2. Cualidades del producto
En nuestra época hay muchísimas opciones para conseguir una satisfacción. O al menos esa es, en parte, la trampa del capitalismo. Jean Baudrillard alguna vez se burló de esta libertad contemporánea en la que nuestro arbitrio se reduce a elegir entre Coca y Pepsi. Esa es la inercia de la producción incesante, desmedida e inconsciente. Ese es, también, otro de los pretextos para atraer la atención del consumidor. Un desodorante promete cuidar nuestra piel mientras que otro, por su fragancia, asegura potenciar nuestra seducción. Una pantalla se distingue por la nitidez con que proyecta las imágenes y quizá alguna otra por la duración de su vida útil. Como vemos, además, casi siempre el sustento discursivo de esta segunda estrategia es la promesa y, por otro lado, el tecnicismo. Se nos vende algo que puede tener o no tener tal o cual cualidad con que se anuncia y cuya veracidad, en cualquier caso, no nos tomaremos la molestia de comprobar. Sin darnos cuenta que todo c’est la même merde!
3. El deseo impostado
Al menos desde mediados del siglo XX, la ideología del consumismo comenzó a refinar la precisión de una maniobra enfocada a uno de los núcleos vitales del ser humano: el deseo. Sin duda, este es uno de sus recursos más sofisticados y ambiciosos. Como bien sabemos, el ser humano es un sujeto que desea, desde el nacimiento hasta la muerte, porque nuestra existencia está marcada por la falta, y el capitalismo ha sabido hacer de dicho elemento estructurante de nuestra naturaleza un combustible importante de sus procesos. ¿Por qué sucede esto?
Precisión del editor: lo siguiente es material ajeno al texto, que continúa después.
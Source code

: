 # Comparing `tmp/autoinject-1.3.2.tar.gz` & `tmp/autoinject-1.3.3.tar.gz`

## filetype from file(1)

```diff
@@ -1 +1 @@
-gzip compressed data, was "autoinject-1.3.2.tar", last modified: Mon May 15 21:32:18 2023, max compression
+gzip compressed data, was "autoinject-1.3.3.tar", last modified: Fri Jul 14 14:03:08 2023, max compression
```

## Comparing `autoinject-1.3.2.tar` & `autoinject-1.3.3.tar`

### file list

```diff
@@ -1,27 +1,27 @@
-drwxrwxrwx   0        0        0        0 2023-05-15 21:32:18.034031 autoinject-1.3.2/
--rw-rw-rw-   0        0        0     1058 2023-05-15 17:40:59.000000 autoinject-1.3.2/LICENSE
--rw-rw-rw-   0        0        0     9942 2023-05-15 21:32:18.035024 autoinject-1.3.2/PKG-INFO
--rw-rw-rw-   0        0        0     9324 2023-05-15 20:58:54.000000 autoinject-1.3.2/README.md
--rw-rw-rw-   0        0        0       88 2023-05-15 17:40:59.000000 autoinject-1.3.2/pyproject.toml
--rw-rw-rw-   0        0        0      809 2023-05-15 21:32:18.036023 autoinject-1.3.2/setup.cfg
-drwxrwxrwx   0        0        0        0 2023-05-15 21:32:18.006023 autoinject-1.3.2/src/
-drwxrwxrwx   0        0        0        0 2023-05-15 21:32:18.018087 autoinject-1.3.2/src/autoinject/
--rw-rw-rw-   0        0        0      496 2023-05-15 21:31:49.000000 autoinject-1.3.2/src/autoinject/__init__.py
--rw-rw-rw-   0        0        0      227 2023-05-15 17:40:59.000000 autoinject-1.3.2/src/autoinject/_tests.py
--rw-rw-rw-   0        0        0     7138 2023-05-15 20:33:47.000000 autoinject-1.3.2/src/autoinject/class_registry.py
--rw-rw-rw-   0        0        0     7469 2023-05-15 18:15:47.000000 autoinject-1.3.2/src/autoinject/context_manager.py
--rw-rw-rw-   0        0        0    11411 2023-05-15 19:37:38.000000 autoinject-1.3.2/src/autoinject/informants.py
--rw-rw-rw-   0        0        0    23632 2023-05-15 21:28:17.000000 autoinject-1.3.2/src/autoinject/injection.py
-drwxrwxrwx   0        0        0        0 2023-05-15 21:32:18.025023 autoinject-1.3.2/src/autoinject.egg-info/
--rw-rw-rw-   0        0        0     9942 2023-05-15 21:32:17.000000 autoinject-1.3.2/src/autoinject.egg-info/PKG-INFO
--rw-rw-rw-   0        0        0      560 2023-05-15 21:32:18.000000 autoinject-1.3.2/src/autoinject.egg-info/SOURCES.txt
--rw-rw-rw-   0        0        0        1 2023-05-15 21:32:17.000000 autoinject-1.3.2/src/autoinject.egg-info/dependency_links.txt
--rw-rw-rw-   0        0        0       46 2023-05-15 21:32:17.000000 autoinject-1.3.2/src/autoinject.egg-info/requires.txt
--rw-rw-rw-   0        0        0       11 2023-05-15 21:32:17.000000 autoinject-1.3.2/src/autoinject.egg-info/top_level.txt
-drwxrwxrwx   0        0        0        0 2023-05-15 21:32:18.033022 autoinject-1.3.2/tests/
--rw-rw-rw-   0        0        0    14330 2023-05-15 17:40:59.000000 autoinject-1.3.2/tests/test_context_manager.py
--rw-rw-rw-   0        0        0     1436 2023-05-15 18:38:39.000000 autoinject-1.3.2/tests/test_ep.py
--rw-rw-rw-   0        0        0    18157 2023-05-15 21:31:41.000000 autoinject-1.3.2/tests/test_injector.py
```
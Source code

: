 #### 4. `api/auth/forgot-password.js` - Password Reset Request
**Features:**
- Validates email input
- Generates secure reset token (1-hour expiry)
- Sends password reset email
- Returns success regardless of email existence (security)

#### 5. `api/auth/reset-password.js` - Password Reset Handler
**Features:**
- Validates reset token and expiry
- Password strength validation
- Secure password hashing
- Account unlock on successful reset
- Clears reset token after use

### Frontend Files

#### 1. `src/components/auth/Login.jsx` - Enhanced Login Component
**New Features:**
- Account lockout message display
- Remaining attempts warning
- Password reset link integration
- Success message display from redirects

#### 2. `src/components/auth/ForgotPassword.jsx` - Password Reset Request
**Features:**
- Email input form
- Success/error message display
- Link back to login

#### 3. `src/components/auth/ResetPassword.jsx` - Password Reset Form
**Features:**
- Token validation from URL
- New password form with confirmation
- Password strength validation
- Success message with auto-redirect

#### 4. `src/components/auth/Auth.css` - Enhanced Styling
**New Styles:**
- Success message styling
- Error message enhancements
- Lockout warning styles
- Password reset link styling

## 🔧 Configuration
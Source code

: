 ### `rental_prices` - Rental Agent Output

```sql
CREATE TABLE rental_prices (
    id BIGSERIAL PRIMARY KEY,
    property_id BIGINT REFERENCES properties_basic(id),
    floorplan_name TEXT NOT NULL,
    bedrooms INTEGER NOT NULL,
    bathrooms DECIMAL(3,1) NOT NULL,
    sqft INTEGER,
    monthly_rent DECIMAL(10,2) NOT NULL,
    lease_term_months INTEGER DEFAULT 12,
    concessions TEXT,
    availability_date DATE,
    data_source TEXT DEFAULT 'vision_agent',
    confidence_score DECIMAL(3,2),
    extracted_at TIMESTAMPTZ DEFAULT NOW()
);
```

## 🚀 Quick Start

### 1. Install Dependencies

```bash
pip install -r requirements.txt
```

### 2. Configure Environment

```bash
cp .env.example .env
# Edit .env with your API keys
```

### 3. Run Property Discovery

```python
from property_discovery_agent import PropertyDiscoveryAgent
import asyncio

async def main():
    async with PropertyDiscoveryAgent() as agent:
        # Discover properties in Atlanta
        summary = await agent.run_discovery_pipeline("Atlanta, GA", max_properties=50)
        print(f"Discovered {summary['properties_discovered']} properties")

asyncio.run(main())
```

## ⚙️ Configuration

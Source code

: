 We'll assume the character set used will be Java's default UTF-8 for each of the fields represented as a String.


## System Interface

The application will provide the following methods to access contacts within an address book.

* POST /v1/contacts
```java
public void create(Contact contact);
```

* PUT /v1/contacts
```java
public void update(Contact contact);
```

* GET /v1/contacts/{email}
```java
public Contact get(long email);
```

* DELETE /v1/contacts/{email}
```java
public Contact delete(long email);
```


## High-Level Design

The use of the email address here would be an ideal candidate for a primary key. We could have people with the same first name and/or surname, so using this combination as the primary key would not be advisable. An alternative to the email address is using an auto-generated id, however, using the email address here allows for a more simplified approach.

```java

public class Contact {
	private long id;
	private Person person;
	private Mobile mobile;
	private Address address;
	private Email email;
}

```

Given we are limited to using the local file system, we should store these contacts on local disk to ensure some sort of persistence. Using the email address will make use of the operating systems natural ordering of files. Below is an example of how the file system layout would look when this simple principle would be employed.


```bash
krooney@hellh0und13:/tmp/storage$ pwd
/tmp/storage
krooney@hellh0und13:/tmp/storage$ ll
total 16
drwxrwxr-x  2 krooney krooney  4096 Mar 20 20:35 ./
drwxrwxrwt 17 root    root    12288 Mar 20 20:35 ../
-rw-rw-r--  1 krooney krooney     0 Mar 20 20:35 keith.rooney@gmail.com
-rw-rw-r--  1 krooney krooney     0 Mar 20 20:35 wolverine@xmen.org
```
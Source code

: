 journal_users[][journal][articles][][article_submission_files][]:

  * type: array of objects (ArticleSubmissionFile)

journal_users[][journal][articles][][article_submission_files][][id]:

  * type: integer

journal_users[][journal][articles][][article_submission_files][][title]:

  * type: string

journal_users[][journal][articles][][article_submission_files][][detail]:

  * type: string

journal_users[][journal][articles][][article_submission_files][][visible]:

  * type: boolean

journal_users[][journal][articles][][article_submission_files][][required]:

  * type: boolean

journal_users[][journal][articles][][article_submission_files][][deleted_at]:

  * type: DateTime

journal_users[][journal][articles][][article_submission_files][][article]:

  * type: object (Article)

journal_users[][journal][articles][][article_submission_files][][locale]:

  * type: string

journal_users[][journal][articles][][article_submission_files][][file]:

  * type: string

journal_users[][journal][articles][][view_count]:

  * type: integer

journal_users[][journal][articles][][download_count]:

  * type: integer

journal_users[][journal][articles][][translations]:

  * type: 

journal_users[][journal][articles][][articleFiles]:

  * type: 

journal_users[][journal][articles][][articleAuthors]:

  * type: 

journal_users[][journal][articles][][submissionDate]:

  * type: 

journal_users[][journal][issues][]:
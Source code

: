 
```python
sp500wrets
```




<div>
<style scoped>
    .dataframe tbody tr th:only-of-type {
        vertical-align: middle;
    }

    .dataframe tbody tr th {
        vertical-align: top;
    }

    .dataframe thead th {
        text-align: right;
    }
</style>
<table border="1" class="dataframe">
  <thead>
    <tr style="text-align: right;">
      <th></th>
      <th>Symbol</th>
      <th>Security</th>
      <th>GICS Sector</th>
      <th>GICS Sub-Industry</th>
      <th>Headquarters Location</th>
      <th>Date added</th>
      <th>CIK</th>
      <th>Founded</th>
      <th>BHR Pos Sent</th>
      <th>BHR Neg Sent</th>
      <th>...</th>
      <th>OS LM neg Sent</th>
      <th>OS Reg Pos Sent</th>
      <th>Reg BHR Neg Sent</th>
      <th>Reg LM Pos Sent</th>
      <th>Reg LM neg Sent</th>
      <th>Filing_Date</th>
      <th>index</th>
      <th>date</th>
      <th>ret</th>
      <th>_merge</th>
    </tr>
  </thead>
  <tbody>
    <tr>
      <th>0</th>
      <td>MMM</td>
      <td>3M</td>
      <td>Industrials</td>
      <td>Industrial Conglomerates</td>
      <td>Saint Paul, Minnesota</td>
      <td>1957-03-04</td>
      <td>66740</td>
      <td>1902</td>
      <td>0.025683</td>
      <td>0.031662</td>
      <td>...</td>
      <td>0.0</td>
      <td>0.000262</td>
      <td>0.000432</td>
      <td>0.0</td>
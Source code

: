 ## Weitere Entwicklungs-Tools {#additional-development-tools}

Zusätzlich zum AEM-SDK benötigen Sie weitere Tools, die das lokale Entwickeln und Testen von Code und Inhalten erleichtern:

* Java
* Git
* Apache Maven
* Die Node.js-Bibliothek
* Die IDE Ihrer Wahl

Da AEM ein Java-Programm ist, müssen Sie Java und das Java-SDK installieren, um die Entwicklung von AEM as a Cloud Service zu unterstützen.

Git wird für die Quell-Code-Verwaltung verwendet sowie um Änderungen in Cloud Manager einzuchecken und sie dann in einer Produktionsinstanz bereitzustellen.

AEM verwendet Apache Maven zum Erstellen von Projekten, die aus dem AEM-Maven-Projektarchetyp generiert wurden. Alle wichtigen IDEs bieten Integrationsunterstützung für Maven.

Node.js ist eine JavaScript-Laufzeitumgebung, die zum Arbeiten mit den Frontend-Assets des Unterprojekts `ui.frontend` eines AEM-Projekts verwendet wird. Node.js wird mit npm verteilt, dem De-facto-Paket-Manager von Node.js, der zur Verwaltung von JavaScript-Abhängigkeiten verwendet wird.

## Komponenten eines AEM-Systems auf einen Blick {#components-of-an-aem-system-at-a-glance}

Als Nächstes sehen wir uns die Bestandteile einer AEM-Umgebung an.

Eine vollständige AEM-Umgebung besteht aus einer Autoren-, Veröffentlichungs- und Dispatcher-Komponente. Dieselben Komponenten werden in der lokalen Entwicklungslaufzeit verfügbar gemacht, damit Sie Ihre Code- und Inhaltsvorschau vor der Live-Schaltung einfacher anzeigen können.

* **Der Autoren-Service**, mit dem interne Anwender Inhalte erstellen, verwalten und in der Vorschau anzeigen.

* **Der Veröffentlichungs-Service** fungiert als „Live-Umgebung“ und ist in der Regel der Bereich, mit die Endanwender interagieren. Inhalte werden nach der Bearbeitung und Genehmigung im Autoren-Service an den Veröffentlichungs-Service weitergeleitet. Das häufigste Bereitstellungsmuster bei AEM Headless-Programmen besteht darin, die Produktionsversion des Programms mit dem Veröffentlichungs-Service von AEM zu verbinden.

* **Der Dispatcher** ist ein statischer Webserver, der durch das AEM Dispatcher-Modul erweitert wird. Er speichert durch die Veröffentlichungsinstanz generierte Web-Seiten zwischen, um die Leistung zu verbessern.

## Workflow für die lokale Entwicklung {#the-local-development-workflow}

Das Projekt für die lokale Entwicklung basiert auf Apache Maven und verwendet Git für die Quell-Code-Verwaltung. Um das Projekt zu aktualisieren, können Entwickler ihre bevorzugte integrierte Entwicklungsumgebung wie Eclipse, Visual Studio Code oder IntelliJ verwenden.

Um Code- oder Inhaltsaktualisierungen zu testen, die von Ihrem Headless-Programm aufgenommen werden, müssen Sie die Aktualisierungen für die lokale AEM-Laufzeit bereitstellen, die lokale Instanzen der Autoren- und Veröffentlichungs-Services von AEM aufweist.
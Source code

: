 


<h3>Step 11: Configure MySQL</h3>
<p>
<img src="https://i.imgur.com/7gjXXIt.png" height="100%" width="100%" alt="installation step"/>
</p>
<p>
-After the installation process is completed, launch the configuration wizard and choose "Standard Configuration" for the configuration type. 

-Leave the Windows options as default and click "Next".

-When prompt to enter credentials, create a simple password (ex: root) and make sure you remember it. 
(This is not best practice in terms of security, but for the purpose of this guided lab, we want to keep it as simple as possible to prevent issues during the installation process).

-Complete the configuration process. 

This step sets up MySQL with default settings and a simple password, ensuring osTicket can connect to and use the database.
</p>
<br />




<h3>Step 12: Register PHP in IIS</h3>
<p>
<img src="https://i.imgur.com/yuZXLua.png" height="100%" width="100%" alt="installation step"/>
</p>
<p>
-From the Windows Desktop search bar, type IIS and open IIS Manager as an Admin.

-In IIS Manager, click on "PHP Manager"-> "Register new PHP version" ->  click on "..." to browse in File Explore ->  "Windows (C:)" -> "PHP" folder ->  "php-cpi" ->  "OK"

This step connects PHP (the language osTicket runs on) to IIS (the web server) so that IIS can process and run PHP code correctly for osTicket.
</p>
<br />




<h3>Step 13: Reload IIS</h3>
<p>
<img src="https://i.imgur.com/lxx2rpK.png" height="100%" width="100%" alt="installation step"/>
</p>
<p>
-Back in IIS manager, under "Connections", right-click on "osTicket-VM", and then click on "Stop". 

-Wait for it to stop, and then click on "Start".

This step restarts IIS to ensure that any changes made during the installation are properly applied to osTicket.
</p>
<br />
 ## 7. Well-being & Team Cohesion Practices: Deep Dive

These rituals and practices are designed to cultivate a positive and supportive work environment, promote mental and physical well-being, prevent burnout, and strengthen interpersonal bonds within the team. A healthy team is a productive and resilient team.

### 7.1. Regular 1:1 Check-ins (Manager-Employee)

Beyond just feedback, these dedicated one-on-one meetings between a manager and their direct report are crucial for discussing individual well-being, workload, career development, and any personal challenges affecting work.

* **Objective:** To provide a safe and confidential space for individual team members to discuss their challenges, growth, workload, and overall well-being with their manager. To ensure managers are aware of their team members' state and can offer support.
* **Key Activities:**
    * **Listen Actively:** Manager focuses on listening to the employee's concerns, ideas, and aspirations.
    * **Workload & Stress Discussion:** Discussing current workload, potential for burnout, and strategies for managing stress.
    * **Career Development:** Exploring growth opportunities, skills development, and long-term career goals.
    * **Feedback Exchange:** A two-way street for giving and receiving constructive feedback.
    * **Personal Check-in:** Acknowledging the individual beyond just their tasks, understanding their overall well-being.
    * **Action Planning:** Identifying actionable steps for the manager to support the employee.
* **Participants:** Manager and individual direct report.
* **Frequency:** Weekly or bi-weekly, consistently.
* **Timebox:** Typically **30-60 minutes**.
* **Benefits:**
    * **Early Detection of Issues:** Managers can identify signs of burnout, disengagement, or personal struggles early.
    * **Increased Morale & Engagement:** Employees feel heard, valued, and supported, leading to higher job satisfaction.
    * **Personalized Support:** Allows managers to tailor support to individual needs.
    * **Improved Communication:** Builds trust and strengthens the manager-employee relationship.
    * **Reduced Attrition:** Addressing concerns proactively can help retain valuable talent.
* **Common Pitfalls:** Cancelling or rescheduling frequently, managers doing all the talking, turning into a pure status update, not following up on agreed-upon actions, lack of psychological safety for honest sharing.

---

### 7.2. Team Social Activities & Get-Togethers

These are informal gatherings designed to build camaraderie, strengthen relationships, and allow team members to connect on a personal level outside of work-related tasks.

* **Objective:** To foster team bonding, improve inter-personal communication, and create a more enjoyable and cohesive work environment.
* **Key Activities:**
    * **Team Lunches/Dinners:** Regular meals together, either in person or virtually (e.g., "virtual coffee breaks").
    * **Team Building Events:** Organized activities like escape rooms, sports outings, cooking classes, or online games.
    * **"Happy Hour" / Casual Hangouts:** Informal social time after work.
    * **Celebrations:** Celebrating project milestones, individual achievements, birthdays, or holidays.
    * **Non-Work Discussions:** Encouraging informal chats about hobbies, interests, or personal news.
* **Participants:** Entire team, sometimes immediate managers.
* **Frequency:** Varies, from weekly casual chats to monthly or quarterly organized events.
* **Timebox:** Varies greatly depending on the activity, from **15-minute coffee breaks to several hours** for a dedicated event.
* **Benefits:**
En esencia, porque aunque somos sujetos deseantes, paradójicamente no es sencillo conocer el deseo que anima nuestra vida subjetiva. El deseo auténtico, quiero decir, esa especie de élan vital que nos hace movernos, que nos mantiene interesados en este mundo, que nos entusiasma, que nos hacer estar en el aquí y en el ahora. Antes usé el verbo “conocer”, pero quizá sería más preciso cambiarlo por “construir” o “elaborar”. Si muchos de nosotros no sabemos lo que queremos realmente tal vez sea, primero, porque no nos conocemos a cabalidad y, en segundo lugar, porque no nos abocamos a construir lo necesario para satisfacer dicho deseo. Ese hueco es la ventaja del capitalismo. Nos formamos en una cultura que nos enseña a callar lo que deseamos, a reprimirlo, a conformarnos con un sucedáneo y también, en otro aspecto más contemporáneo, a no esforzarnos por lo que queremos. Paralelamente, el capitalismo posee una narrativa que aprovecha tanto dicha ignorancia con respecto a nuestro propio deseo como esa pereza nuestra con que miramos cualquier trabajo que requiere un esfuerzo disciplinado, sostenido, que implica amar lo que hacemos pero también arrostrar dificultades y fracasos. ¿No sabes lo que deseas? El capitalismo tampoco, pero te hará creer que sí. ¿No estás de acuerdo con esforzarte por lo que deseas? Tampoco importa, el capitalismo te lo ofrece de inmediato, a crédito si hace falta. ¿No era lo que deseabas? Consume entonces hasta encontrarlo, te responderá el capital, a sabiendas de que eso nunca sucederá, porque nadie más que tú mismo puede saber qué deseas en realidad, y nadie más que tú mismo puede hacer lo necesario para obtenerlo.